Copy out the entries that follow exactly, leaving out the pictures.

Data supplied:
++++

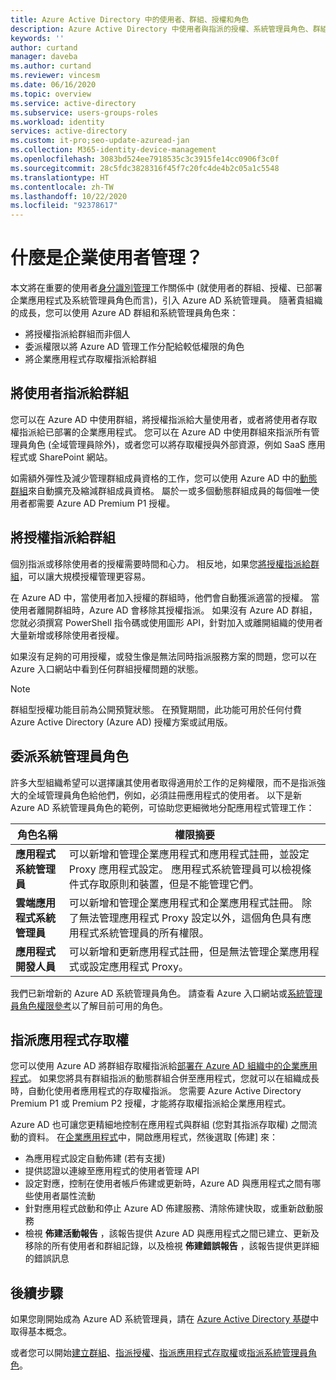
 ```yaml
---
title: Azure Active Directory 中的使用者、群組、授權和角色
description: Azure Active Directory 中使用者與指派的授權、系統管理員角色、群組成員資格之間的關聯性
keywords: ''
author: curtand
manager: daveba
ms.author: curtand
ms.reviewer: vincesm
ms.date: 06/16/2020
ms.topic: overview
ms.service: active-directory
ms.subservice: users-groups-roles
ms.workload: identity
services: active-directory
ms.custom: it-pro;seo-update-azuread-jan
ms.collection: M365-identity-device-management
ms.openlocfilehash: 3083bd524ee7918535c3c3915fe14cc0906f3c0f
ms.sourcegitcommit: 28c5fdc3828316f45f7c20fc4de4b2c05a1c5548
ms.translationtype: HT
ms.contentlocale: zh-TW
ms.lasthandoff: 10/22/2020
ms.locfileid: "92378617"
---
```

# <a name="what-is-enterprise-user-management"></a>什麼是企業使用者管理？

本文將在重要的使用者[身分識別管理](../fundamentals/active-directory-whatis.md?context=azure%2factive-directory%2fusers-groups-roles%2fcontext%2fugr-context)工作關係中 (就使用者的群組、授權、已部署企業應用程式及系統管理員角色而言)，引入 Azure AD 系統管理員。 隨著貴組織的成長，您可以使用 Azure AD 群組和系統管理員角色來：

* 將授權指派給群組而非個人
* 委派權限以將 Azure AD 管理工作分配給較低權限的角色
* 將企業應用程式存取權指派給群組

## <a name="assign-users-to-groups"></a>將使用者指派給群組

您可以在 Azure AD 中使用群組，將授權指派給大量使用者，或者將使用者存取權指派給已部署的企業應用程式。 您可以在 Azure AD 中使用群組來指派所有管理員角色 (全域管理員除外)，或者您可以將存取權授與外部資源，例如 SaaS 應用程式或 SharePoint 網站。

如需額外彈性及減少管理群組成員資格的工作，您可以使用 Azure AD 中的[動態群組](groups-create-rule.md)來自動擴充及縮減群組成員資格。 屬於一或多個動態群組成員的每個唯一使用者都需要 Azure AD Premium P1 授權。

## <a name="assign-licenses-to-groups"></a>將授權指派給群組

個別指派或移除使用者的授權需要時間和心力。 相反地，如果您[將授權指派給群組](../fundamentals/license-users-groups.md?context=azure%2factive-directory%2fusers-groups-roles%2fcontext%2fugr-context)，可以讓大規模授權管理更容易。

在 Azure AD 中，當使用者加入授權的群組時，他們會自動獲派適當的授權。 當使用者離開群組時，Azure AD 會移除其授權指派。 如果沒有 Azure AD 群組，您就必須撰寫 PowerShell 指令碼或使用圖形 API，針對加入或離開組織的使用者大量新增或移除使用者授權。

如果沒有足夠的可用授權，或發生像是無法同時指派服務方案的問題，您可以在 Azure 入口網站中看到任何群組授權問題的狀態。

>[!NOTE]
>群組型授權功能目前為公開預覽狀態。 在預覽期間，此功能可用於任何付費 Azure Active Directory (Azure AD) 授權方案或試用版。

## <a name="delegate-administrator-roles"></a>委派系統管理員角色

許多大型組織希望可以選擇讓其使用者取得適用於工作的足夠權限，而不是指派強大的全域管理員角色給他們，例如，必須註冊應用程式的使用者。 以下是新 Azure AD 系統管理員角色的範例，可協助您更細微地分配應用程式管理工作：

 角色名稱 | 權限摘要
 --------- | -------------------
 **應用程式系統管理員** | 可以新增和管理企業應用程式和應用程式註冊，並設定 Proxy 應用程式設定。 應用程式系統管理員可以檢視條件式存取原則和裝置，但是不能管理它們。
 **雲端應用程式系統管理員** | 可以新增和管理企業應用程式和企業應用程式註冊。 除了無法管理應用程式 Proxy 設定以外，這個角色具有應用程式系統管理員的所有權限。
**應用程式開發人員** | 可以新增和更新應用程式註冊，但是無法管理企業應用程式或設定應用程式 Proxy。

我們已新增新的 Azure AD 系統管理員角色。 請查看 Azure 入口網站或[系統管理員角色權限參考](../roles/permissions-reference.md)以了解目前可用的角色。

## <a name="assign-app-access"></a>指派應用程式存取權

您可以使用 Azure AD 將群組存取權指派給[部署在 Azure AD 組織中的企業應用程式](../manage-apps/assign-user-or-group-access-portal.md?context=azure%2factive-directory%2fusers-groups-roles%2fcontext%2fugr-context)。 如果您將具有群組指派的動態群組合併至應用程式，您就可以在組織成長時，自動化使用者應用程式的存取權指派。 您需要 Azure Active Directory Premium P1 或 Premium P2 授權，才能將存取權指派給企業應用程式。

Azure AD 也可讓您更精細地控制在應用程式與群組 (您對其指派存取權) 之間流動的資料。 在[企業應用程式](https://portal.azure.com/#blade/Microsoft_AAD_IAM/StartboardApplicationsMenuBlade/AllApps)中，開啟應用程式，然後選取 [佈建] 來：

* 為應用程式設定自動佈建 (若有支援)
* 提供認證以連線至應用程式的使用者管理 API
* 設定對應，控制在使用者帳戶佈建或更新時，Azure AD 與應用程式之間有哪些使用者屬性流動
* 針對應用程式啟動和停止 Azure AD 佈建服務、清除佈建快取，或重新啟動服務
* 檢視 **佈建活動報告** ，該報告提供 Azure AD 與應用程式之間已建立、更新及移除的所有使用者和群組記錄，以及檢視 **佈建錯誤報告** ，該報告提供更詳細的錯誤訊息

## <a name="next-steps"></a>後續步驟

如果您剛開始成為 Azure AD 系統管理員，請在 [Azure Active Directory 基礎](../fundamentals/index.yml)中取得基本概念。

或者您可以開始[建立群組](../fundamentals/active-directory-groups-create-azure-portal.md?context=azure%2factive-directory%2fusers-groups-roles%2fcontext%2fugr-context)、[指派授權](../fundamentals/license-users-groups.md?context=azure%2factive-directory%2fusers-groups-roles%2fcontext%2fugr-context)、[指派應用程式存取權](../manage-apps/assign-user-or-group-access-portal.md?context=azure%2factive-directory%2fusers-groups-roles%2fcontext%2fugr-context)或[指派系統管理員角色](../roles/permissions-reference.md)。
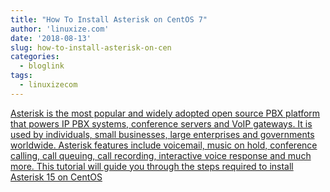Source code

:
 ```yaml
---
title: "How To Install Asterisk on CentOS 7"
author: 'linuxize.com'
date: '2018-08-13'
slug: how-to-install-asterisk-on-cen
categories:
  - bloglink
tags:
  - linuxizecom
---
```


[Asterisk is the most popular and widely adopted open source PBX platform that powers IP PBX systems, conference servers and VoIP gateways. It is used by individuals, small businesses, large enterprises and governments worldwide. Asterisk features include voicemail, music on hold, conference calling, call queuing, call recording, interactive voice response and much more. This tutorial will guide you through the steps required to install Asterisk 15 on CentOS<i class="fas fa-external-link-alt"></i>](https://linuxize.com/post/how-to-install-asterisk-on-centos-7/)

++++

Finished task:
 ```yaml
---
title: Azure Active Directory 中的使用者、群組、授權和角色
description: Azure Active Directory 中使用者與指派的授權、系統管理員角色、群組成員資格之間的關聯性
keywords: ''
author: curtand
manager: daveba
ms.author: curtand
ms.reviewer: vincesm
ms.date: 06/16/2020
ms.topic: overview
ms.service: active-directory
ms.subservice: users-groups-roles
ms.workload: identity
services: active-directory
ms.custom: it-pro;seo-update-azuread-jan
ms.collection: M365-identity-device-management
ms.openlocfilehash: 3083bd524ee7918535c3c3915fe14cc0906f3c0f
ms.sourcegitcommit: 28c5fdc3828316f45f7c20fc4de4b2c05a1c5548
ms.translationtype: HT
ms.contentlocale: zh-TW
ms.lasthandoff: 10/22/2020
ms.locfileid: "92378617"
---
```

# <a name="what-is-enterprise-user-management"></a>什麼是企業使用者管理？

本文將在重要的使用者[身分識別管理](../fundamentals/active-directory-whatis.md?context=azure%2factive-directory%2fusers-groups-roles%2fcontext%2fugr-context)工作關係中 (就使用者的群組、授權、已部署企業應用程式及系統管理員角色而言)，引入 Azure AD 系統管理員。 隨著貴組織的成長，您可以使用 Azure AD 群組和系統管理員角色來：

* 將授權指派給群組而非個人
* 委派權限以將 Azure AD 管理工作分配給較低權限的角色
* 將企業應用程式存取權指派給群組

## <a name="assign-users-to-groups"></a>將使用者指派給群組

您可以在 Azure AD 中使用群組，將授權指派給大量使用者，或者將使用者存取權指派給已部署的企業應用程式。 您可以在 Azure AD 中使用群組來指派所有管理員角色 (全域管理員除外)，或者您可以將存取權授與外部資源，例如 SaaS 應用程式或 SharePoint 網站。

如需額外彈性及減少管理群組成員資格的工作，您可以使用 Azure AD 中的[動態群組](groups-create-rule.md)來自動擴充及縮減群組成員資格。 屬於一或多個動態群組成員的每個唯一使用者都需要 Azure AD Premium P1 授權。

## <a name="assign-licenses-to-groups"></a>將授權指派給群組

個別指派或移除使用者的授權需要時間和心力。 相反地，如果您[將授權指派給群組](../fundamentals/license-users-groups.md?context=azure%2factive-directory%2fusers-groups-roles%2fcontext%2fugr-context)，可以讓大規模授權管理更容易。

在 Azure AD 中，當使用者加入授權的群組時，他們會自動獲派適當的授權。 當使用者離開群組時，Azure AD 會移除其授權指派。 如果沒有 Azure AD 群組，您就必須撰寫 PowerShell 指令碼或使用圖形 API，針對加入或離開組織的使用者大量新增或移除使用者授權。

如果沒有足夠的可用授權，或發生像是無法同時指派服務方案的問題，您可以在 Azure 入口網站中看到任何群組授權問題的狀態。

>[!NOTE]
>群組型授權功能目前為公開預覽狀態。 在預覽期間，此功能可用於任何付費 Azure Active Directory (Azure AD) 授權方案或試用版。

## <a name="delegate-administrator-roles"></a>委派系統管理員角色

許多大型組織希望可以選擇讓其使用者取得適用於工作的足夠權限，而不是指派強大的全域管理員角色給他們，例如，必須註冊應用程式的使用者。 以下是新 Azure AD 系統管理員角色的範例，可協助您更細微地分配應用程式管理工作：

 角色名稱 | 權限摘要
 --------- | -------------------
 **應用程式系統管理員** | 可以新增和管理企業應用程式和應用程式註冊，並設定 Proxy 應用程式設定。 應用程式系統管理員可以檢視條件式存取原則和裝置，但是不能管理它們。
 **雲端應用程式系統管理員** | 可以新增和管理企業應用程式和企業應用程式註冊。 除了無法管理應用程式 Proxy 設定以外，這個角色具有應用程式系統管理員的所有權限。
**應用程式開發人員** | 可以新增和更新應用程式註冊，但是無法管理企業應用程式或設定應用程式 Proxy。

我們已新增新的 Azure AD 系統管理員角色。 請查看 Azure 入口網站或[系統管理員角色權限參考](../roles/permissions-reference.md)以了解目前可用的角色。

## <a name="assign-app-access"></a>指派應用程式存取權

您可以使用 Azure AD 將群組存取權指派給[部署在 Azure AD 組織中的企業應用程式](../manage-apps/assign-user-or-group-access-portal.md?context=azure%2factive-directory%2fusers-groups-roles%2fcontext%2fugr-context)。 如果您將具有群組指派的動態群組合併至應用程式，您就可以在組織成長時，自動化使用者應用程式的存取權指派。 您需要 Azure Active Directory Premium P1 或 Premium P2 授權，才能將存取權指派給企業應用程式。

Azure AD 也可讓您更精細地控制在應用程式與群組 (您對其指派存取權) 之間流動的資料。 在[企業應用程式](https://portal.azure.com/#blade/Microsoft_AAD_IAM/StartboardApplicationsMenuBlade/AllApps)中，開啟應用程式，然後選取 [佈建] 來：

* 為應用程式設定自動佈建 (若有支援)
* 提供認證以連線至應用程式的使用者管理 API
* 設定對應，控制在使用者帳戶佈建或更新時，Azure AD 與應用程式之間有哪些使用者屬性流動
* 針對應用程式啟動和停止 Azure AD 佈建服務、清除佈建快取，或重新啟動服務
* 檢視 **佈建活動報告** ，該報告提供 Azure AD 與應用程式之間已建立、更新及移除的所有使用者和群組記錄，以及檢視 **佈建錯誤報告** ，該報告提供更詳細的錯誤訊息

## <a name="next-steps"></a>後續步驟

如果您剛開始成為 Azure AD 系統管理員，請在 [Azure Active Directory 基礎](../fundamentals/index.yml)中取得基本概念。

或者您可以開始[建立群組](../fundamentals/active-directory-groups-create-azure-portal.md?context=azure%2factive-directory%2fusers-groups-roles%2fcontext%2fugr-context)、[指派授權](../fundamentals/license-users-groups.md?context=azure%2factive-directory%2fusers-groups-roles%2fcontext%2fugr-context)、[指派應用程式存取權](../manage-apps/assign-user-or-group-access-portal.md?context=azure%2factive-directory%2fusers-groups-roles%2fcontext%2fugr-context)或[指派系統管理員角色](../roles/permissions-reference.md)。
Source code

:
 ```yaml
---
title: "How To Install Asterisk on CentOS 7"
author: 'linuxize.com'
date: '2018-08-13'
slug: how-to-install-asterisk-on-cen
categories:
  - bloglink
tags:
  - linuxizecom
---
```


[Asterisk is the most popular and widely adopted open source PBX platform that powers IP PBX systems, conference servers and VoIP gateways. It is used by individuals, small businesses, large enterprises and governments worldwide. Asterisk features include voicemail, music on hold, conference calling, call queuing, call recording, interactive voice response and much more. This tutorial will guide you through the steps required to install Asterisk 15 on CentOS<i class="fas fa-external-link-alt"></i>](https://linuxize.com/post/how-to-install-asterisk-on-centos-7/)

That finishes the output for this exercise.